Many programs use a multi-line edit control to display information, such as copyright and license information. For a recent project, I wanted to be able to use color and styles (bold, italics) in the text and also supply hypertext links that the user could click on to go to my company’s website. The rich edit control that comes with Windows can do all this, but the complexity of the rich edit interface makes it a chore to even use basic text formatting, let alone hypertext links. I therefore designed SimpleHTMLDisplay, a straight C++ (no MFC required) class that adds basic HTML handling capabilities to a Win32 rich edit control.

Rich edit controls come in several flavors, and SimpleHTMLDisplay supports them all. To use the hypertext link capabilities, you need at least Rich Edit 2.0 (riched20.dll). Rich Edit 1.0 (riched32.dll) supports the style and color tags, but not hypertext links. SimpleHTMLDisplay also works with plain vanilla edit controls, by displaying only plain text and stripping out any HTML tags.

The source code for SimpleHTMLDisplay is in simphtml.hpp (Listing 1) and simphtml.cpp (Listing 2). Complete source code is in this month’s code archive.

The Constructor

The SimpleHTMLDisplay constructor is the only function in this class that you call directly, passing it the window handle of the rich edit control. The constructor uses SetWindowLong() to subclass the control and stores a pointer to its data structure in a window property tag using SetProp(). It also queries the control’s window class information to determine exactly what type of edit control has been supplied.

The Subclass Procedure

SubProc() is the replacement window procedure. It uses GetProp() to retrieve the address of the SimpleHTMLDisplay data structure. It then looks for and intercepts several different messages. The most important of these is WM_SETTEXT. When this message arrives, SubProc() passes the text string to SimpleHTMLDisplay::PrintText(), which performs the actual HTML parsing. SubProc() also intercepts WM_DESTROY and deletes the SimpleHTMLDisplay data structure at that point. This means you don’t have to keep a pointer to the SimpleHTMLDisplay class and free it yourself — it is automatically disposed of when the rich edit control is destroyed.

SimpleHTMLDisplay uses two custom messages that are also handled in SubProc(): SHDMSG_GETURL and SHDMSG_HIGHLIGHTURL. They are described later. Finally, SubProc() uses CallWindowProc() to call the original window procedure for the edit control.

Text Processing

SimpleHTMLDisplay::PrintText() handles most of the HTML interpretation. First, PrintText() clears the control’s current contents. If a NULL string was supplied in the WM_SETTEXT message, then PrintText() returns at this point. The existing text is cleared using a WM_SETTEXT message, and note that this is sent directly to the original window procedure using CallWindowProc(). This is a very important point — if I used SendMessage() to send WM_SETTEXT, it would be treated as a normal message and sent straight back to SubProc(), which would then intercept the message and call PrintText(), and so on, resulting in an infinite loop.

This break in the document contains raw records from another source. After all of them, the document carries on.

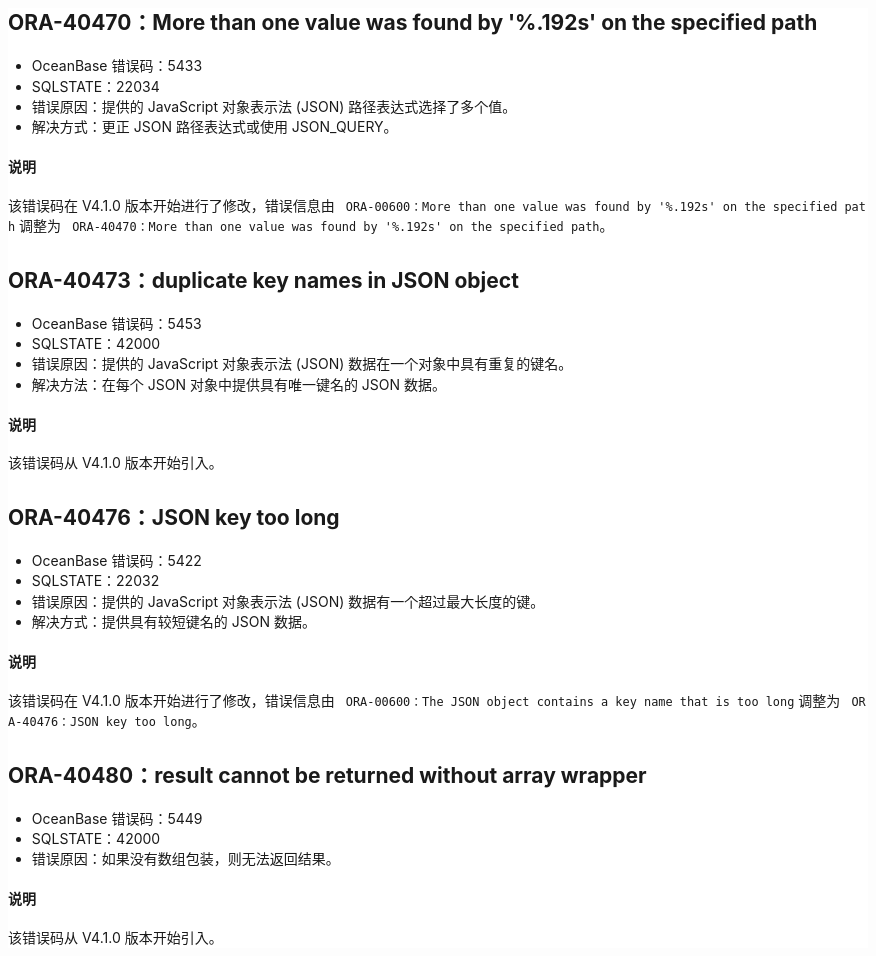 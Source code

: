 ## ORA-40470：More than one value was found by '%.192s' on the specified path

* OceanBase 错误码：5433
* SQLSTATE：22034
* 错误原因：提供的 JavaScript 对象表示法 (JSON) 路径表达式选择了多个值。
* 解决方式：更正 JSON 路径表达式或使用 JSON_QUERY。

<main id="notice" type='explain'>
  <h4>说明</h4>
  <p>该错误码在 V4.1.0 版本开始进行了修改，错误信息由 <code> ORA-00600：More than one value was found by '%.192s' on the specified path</code> 调整为 <code> ORA-40470：More than one value was found by '%.192s' on the specified path</code>。</p>
</main>

## ORA-40473：duplicate key names in JSON object

* OceanBase 错误码：5453
* SQLSTATE：42000
* 错误原因：提供的 JavaScript 对象表示法 (JSON) 数据在一个对象中具有重复的键名。
* 解决方法：在每个 JSON 对象中提供具有唯一键名的 JSON 数据。

<main id="notice" type='explain'>
  <h4>说明</h4>
  <p>该错误码从 V4.1.0 版本开始引入。</p>
</main>

## ORA-40476：JSON key too long

* OceanBase 错误码：5422
* SQLSTATE：22032
* 错误原因：提供的 JavaScript 对象表示法 (JSON) 数据有一个超过最大长度的键。
* 解决方式：提供具有较短键名的 JSON 数据。

<main id="notice" type='explain'>
  <h4>说明</h4>
  <p>该错误码在 V4.1.0 版本开始进行了修改，错误信息由 <code> ORA-00600：The JSON object contains a key name that is too long</code> 调整为 <code> ORA-40476：JSON key too long</code>。</p>
</main>

## ORA-40480：result cannot be returned without array wrapper

* OceanBase 错误码：5449
* SQLSTATE：42000
* 错误原因：如果没有数组包装，则无法返回结果。

<main id="notice" type='explain'>
  <h4>说明</h4>
  <p>该错误码从 V4.1.0 版本开始引入。</p>
</main>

PrintText() then initializes a CHARFORMAT2 structure. This is used to set the text color and style within the rich edit control. PrintText() initializes the cbSize field of the CHARFORMAT2 structure differently depending on the version of the control. If a Rich Edit 1.0 control is in use, it is set to the size of the old CHARFORMAT structure.

PrintText() treats the rich edit control as a kind of sequential output device. The user-supplied string is “printed” to the control in stages, using the EM_REPLACESEL message. The function iterates through the incoming text string, looking for embedded HTML tags, and uses the iStart variable to keep a track of the start of the last block of plain text.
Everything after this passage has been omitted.